>>>>>

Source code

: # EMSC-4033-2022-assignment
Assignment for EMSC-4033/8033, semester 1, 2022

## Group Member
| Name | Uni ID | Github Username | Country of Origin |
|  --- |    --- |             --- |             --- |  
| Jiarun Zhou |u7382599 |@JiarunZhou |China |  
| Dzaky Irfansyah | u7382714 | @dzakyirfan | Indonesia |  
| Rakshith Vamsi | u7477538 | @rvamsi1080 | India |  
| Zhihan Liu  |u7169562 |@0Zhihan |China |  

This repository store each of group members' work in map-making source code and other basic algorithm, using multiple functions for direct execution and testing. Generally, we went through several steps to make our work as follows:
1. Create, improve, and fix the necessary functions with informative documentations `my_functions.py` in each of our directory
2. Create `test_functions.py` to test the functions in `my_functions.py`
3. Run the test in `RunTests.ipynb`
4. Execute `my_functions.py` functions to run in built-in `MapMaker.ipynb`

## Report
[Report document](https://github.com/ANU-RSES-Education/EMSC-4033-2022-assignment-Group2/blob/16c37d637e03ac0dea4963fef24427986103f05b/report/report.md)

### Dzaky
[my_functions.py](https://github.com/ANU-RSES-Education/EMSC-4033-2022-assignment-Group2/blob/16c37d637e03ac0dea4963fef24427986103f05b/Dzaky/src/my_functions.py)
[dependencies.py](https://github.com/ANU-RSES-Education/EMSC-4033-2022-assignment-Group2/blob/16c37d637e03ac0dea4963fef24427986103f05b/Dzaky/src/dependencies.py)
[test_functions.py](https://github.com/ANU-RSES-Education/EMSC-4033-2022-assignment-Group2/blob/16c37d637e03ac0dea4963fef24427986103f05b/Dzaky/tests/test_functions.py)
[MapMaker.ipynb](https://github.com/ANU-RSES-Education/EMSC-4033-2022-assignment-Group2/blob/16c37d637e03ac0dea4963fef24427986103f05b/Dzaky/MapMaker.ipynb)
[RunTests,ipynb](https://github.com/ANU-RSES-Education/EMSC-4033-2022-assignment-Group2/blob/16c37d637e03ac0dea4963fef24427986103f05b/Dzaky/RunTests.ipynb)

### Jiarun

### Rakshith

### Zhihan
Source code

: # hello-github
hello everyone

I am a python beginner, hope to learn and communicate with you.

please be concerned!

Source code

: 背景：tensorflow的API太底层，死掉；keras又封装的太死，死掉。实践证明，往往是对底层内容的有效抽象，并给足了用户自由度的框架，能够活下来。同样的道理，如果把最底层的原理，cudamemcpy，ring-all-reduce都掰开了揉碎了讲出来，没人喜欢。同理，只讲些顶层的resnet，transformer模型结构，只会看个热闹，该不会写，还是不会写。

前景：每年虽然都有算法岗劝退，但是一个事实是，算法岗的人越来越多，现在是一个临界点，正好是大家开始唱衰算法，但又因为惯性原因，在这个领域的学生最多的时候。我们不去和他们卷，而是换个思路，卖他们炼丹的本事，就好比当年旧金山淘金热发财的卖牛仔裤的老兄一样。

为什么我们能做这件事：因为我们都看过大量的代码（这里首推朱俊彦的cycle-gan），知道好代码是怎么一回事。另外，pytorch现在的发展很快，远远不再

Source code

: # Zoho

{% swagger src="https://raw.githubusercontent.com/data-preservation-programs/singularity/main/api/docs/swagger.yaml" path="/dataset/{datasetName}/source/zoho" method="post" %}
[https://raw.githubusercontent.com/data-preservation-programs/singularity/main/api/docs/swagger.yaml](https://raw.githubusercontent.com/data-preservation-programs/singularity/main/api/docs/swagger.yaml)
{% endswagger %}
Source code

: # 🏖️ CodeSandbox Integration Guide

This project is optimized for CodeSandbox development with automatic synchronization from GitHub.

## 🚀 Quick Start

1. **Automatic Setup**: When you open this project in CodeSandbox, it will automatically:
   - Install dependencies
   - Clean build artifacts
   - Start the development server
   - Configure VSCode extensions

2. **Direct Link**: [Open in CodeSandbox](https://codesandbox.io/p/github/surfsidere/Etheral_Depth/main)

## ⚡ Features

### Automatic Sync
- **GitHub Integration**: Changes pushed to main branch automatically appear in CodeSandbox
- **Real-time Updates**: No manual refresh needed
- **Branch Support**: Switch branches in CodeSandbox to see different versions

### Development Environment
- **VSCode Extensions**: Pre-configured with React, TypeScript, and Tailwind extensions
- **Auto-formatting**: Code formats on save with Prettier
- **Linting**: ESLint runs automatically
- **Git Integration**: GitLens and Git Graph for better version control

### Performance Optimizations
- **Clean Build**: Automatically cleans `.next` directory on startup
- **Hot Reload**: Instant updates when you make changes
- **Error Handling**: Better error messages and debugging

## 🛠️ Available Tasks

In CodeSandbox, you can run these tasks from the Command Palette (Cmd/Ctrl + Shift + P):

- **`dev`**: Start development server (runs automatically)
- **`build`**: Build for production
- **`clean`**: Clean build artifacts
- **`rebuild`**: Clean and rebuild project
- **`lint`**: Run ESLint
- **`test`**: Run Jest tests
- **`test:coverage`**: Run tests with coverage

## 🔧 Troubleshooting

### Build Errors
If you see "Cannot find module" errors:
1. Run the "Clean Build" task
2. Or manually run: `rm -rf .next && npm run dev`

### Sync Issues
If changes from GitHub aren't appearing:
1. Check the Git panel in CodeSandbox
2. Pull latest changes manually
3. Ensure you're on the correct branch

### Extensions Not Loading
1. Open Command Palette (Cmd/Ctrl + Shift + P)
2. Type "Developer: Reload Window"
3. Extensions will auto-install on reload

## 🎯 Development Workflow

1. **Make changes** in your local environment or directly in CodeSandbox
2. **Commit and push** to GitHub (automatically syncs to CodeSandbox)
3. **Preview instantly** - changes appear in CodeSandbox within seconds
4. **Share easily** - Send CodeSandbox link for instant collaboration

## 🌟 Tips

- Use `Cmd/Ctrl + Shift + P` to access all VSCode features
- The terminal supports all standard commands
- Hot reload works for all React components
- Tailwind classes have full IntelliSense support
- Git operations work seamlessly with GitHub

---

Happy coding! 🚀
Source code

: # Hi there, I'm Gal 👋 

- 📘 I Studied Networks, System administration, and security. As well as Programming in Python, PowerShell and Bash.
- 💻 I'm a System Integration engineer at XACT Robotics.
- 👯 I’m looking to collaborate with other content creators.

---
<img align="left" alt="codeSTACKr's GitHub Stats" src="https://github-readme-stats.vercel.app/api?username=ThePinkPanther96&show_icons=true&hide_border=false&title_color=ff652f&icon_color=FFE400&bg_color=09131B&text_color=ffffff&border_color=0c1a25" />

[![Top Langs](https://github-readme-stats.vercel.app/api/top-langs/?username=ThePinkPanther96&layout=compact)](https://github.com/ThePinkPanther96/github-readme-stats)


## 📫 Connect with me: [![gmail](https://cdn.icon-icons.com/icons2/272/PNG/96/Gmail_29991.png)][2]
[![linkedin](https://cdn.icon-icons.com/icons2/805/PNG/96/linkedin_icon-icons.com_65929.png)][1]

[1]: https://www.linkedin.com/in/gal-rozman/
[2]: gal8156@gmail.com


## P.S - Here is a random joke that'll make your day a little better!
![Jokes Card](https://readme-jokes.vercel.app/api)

<<<<<

• _WHAT IS NEEDED_
Going through the material, count each line that carries the word "Jiarun", and output only that count.

• _ANSWER SECTION_
2